If he's not behind some variation of the Ryan plan, then, like everyone else, he's got two options: Raise taxes significantly on the middle class or let the country go bankrupt. Those options don't change just because he's The Donald.
Then again, I doubt any Republican presidential candidate will strongly endorse the Ryan plan, either. They'll say something weak like "it's a good start to a national conversation" or something. The right thing here is definitely not the popular thing, and I doubt many candidates will tank their chances for the sake of honesty and integrity.
Think Progress has a bit of a hit piece on Trump, claiming that he has previously called Reagan a "con man" who "couldn't deliver the goods" in his book The Art of the Deal, but curiously enough, while they do show an image from one page, they don't show the page that contains that quote.
The page they actually prove exists says something critical, but less so, of Reagan:
Ronald Regan is another example. He is so smooth and effective a performer that he completely won over the American people. Only now, nearly seven years later [the book was published near the end of Reagan's presidency], are people beginning to question whether there's anything beneath that smile.
So, Think Progress, where's the "con man" and "can't deliver the goods" part?
What I'm guessing is this: Trump began with a general screed against politicians, labeling them "con men" who "can't deliver the goods," and then later specifically talked about some politicians. Think Progress is taking the position that that general critique of politicians applies, by the distributive property or something, to his later remarks about Reagan.
Well, maybe. Very debatable, though. If someone rants about all politicians, as we commonly do, it's not clear if he really means "all." Given that Think Progress won't quote this part of the book, it's unlikely Trump's connection between that general screed and Reagan must be pretty weak.

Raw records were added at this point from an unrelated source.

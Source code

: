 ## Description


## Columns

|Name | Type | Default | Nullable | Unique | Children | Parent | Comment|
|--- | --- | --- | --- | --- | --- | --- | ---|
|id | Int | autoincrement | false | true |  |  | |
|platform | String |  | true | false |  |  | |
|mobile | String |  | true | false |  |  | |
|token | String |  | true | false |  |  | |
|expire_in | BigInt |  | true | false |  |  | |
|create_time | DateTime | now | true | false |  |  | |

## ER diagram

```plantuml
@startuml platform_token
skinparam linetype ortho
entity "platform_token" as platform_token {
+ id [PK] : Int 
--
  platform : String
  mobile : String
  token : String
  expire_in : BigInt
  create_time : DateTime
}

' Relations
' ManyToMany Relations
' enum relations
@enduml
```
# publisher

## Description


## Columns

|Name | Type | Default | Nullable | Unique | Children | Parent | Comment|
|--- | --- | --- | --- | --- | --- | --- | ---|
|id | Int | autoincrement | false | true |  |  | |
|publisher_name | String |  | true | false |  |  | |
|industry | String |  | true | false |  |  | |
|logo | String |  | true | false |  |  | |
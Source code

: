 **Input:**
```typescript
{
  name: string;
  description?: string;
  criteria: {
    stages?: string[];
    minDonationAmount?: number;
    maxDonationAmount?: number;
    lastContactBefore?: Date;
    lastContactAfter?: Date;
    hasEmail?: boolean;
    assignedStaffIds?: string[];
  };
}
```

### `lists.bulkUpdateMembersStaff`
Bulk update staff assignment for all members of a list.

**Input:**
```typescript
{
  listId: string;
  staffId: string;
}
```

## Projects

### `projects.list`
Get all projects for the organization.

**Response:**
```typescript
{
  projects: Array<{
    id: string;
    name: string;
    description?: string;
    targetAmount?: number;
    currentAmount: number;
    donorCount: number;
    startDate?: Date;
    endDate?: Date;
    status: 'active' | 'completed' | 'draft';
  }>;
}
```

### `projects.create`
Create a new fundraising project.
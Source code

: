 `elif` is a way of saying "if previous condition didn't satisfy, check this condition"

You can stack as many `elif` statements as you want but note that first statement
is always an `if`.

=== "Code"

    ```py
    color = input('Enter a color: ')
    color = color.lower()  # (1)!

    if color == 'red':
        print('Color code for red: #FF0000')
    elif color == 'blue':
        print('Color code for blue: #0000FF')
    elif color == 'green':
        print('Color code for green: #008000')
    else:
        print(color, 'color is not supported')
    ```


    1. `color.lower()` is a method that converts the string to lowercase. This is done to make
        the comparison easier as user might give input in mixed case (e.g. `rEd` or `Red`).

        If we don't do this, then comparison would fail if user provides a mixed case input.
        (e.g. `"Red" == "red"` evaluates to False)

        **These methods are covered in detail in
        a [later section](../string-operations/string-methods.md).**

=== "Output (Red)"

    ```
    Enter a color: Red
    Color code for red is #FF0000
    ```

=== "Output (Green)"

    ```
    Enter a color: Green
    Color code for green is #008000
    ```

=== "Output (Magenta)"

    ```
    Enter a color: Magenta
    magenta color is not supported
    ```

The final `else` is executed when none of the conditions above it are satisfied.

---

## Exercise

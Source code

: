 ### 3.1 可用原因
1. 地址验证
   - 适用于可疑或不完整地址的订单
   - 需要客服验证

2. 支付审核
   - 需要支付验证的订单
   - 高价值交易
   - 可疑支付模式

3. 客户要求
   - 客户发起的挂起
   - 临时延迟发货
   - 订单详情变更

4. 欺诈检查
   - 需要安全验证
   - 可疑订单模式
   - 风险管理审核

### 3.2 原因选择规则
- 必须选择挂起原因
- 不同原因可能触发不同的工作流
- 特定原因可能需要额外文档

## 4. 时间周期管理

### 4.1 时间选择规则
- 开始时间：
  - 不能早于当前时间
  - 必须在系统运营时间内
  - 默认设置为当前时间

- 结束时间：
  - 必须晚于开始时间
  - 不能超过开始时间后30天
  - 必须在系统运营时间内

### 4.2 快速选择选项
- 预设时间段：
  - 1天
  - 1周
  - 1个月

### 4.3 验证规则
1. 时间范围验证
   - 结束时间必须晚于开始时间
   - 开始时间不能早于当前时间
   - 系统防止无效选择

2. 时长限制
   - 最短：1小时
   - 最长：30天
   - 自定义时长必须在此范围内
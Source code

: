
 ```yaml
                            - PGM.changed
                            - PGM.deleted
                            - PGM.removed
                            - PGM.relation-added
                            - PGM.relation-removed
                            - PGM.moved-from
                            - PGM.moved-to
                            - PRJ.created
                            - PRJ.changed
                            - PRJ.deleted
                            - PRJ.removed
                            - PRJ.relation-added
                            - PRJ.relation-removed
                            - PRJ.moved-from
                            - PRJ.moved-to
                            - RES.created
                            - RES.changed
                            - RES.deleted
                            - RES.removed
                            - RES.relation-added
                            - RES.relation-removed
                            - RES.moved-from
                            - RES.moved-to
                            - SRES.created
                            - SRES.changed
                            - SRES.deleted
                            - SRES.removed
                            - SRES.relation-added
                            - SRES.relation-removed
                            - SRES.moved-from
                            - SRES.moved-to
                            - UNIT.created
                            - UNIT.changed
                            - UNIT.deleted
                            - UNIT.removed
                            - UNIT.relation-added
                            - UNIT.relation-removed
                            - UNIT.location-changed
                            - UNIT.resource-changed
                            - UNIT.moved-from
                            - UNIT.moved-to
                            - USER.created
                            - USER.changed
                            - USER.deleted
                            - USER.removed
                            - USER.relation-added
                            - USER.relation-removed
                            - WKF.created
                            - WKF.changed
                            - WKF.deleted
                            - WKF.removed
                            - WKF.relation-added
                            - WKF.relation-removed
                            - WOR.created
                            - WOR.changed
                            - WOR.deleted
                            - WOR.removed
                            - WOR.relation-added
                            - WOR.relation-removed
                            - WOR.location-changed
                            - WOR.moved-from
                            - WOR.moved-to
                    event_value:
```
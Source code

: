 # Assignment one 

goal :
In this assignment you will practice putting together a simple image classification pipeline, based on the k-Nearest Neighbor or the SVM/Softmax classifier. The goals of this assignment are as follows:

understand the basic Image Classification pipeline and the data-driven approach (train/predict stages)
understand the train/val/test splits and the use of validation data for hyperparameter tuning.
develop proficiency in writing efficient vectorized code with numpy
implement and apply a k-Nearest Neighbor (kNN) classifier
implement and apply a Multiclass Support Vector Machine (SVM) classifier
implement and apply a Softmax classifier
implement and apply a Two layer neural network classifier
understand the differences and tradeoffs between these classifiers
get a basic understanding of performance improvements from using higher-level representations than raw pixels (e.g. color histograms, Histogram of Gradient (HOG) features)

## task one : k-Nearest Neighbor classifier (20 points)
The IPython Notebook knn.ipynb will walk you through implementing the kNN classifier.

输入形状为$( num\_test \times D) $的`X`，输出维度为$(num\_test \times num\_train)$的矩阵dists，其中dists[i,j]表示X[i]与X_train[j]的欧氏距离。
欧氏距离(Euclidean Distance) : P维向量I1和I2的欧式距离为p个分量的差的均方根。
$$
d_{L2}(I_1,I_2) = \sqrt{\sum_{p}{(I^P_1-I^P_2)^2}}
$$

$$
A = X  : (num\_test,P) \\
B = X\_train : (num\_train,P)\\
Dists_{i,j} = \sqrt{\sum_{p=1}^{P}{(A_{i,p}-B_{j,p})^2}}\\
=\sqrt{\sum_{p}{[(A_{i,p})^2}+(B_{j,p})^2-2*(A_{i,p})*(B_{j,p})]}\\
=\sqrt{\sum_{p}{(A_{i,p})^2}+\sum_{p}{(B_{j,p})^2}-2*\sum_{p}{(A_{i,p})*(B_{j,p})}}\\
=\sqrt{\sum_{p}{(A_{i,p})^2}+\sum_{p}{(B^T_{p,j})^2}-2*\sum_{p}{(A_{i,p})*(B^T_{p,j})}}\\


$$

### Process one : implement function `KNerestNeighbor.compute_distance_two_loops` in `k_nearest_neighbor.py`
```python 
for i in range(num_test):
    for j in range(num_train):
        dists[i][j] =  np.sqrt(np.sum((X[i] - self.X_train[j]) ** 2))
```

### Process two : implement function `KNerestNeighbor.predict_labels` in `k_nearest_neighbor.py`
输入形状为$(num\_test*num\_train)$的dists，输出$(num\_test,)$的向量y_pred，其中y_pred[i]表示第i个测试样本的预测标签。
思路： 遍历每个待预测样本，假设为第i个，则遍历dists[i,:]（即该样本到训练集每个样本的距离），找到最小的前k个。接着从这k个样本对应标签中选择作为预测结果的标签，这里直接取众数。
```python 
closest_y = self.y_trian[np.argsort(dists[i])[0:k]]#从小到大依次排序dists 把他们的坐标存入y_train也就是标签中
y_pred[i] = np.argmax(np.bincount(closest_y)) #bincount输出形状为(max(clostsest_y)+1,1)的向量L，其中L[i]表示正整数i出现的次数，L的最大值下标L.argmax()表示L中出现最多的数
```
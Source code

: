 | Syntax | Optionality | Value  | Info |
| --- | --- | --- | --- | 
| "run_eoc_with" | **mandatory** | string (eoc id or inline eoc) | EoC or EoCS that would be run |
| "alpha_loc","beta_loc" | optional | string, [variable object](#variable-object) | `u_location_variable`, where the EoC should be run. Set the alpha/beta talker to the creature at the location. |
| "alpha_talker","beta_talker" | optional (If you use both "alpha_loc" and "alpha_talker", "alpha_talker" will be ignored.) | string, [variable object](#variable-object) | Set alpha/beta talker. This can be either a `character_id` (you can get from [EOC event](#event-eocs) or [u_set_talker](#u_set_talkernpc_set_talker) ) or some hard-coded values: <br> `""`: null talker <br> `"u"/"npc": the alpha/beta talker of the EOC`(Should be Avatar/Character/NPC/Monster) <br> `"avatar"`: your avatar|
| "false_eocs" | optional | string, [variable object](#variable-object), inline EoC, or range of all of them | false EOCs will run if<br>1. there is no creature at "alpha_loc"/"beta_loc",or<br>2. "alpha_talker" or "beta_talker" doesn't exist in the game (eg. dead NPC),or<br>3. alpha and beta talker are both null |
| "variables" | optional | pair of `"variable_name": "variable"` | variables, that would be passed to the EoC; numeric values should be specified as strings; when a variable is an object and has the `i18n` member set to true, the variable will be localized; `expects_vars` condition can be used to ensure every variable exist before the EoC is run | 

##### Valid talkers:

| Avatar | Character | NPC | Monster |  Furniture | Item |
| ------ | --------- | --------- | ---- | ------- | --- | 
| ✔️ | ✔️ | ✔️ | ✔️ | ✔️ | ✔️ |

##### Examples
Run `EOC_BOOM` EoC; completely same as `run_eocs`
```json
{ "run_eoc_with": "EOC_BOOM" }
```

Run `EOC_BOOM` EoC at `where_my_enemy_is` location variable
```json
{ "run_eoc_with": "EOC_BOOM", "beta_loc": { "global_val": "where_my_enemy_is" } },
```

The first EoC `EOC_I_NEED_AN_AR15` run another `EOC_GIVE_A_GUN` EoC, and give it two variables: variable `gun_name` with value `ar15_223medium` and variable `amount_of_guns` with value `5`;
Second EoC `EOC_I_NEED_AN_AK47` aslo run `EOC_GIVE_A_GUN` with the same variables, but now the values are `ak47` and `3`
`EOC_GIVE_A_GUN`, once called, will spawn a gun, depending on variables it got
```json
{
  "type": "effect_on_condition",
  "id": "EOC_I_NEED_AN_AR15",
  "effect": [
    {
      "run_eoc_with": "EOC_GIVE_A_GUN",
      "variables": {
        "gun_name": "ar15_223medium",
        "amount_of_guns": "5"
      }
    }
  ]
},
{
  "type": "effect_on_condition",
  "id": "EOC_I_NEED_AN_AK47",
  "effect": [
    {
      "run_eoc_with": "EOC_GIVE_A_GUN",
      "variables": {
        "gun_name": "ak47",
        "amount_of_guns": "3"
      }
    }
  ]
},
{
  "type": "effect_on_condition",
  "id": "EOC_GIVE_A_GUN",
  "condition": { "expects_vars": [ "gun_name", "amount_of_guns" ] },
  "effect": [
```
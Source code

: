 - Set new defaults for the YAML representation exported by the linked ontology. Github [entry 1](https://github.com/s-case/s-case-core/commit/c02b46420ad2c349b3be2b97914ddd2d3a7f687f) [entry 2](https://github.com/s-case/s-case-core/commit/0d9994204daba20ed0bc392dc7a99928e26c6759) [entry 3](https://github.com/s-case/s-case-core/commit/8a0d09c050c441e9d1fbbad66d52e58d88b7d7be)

But the quoted passage does indicate misgivings about Reagan, and demonstrates Trump's basic politics: He is and always was a bit of a centrist and default-Democrat and populist at heart. Supposedly now he's a recent convert to some form of conviction conservatism but it's hard to believe that Donald Trump -- who has the ego you'd guess a billionaire might have -- has suddenly realized that he's been wrong all of his life and has changed his opinions on everything.
Ah: A commenter notes at the top of the page Trump is generally talking about politicians not being "able to deliver the goods." Still, it's not directly matched to Reagan (kinda-sorta), and I still see no "con man" connection to Reagan.
Party-Switching: A history of switching parties based on which party he's thinking of running as a candidate with -- in 1999 he switched to the Independence Party because he was thinking of running for Perot's semi-party nomination.
In 2009, he switched from Democrat to Republican. I guess he switched from Independence to Democrat between 1999 and 2009.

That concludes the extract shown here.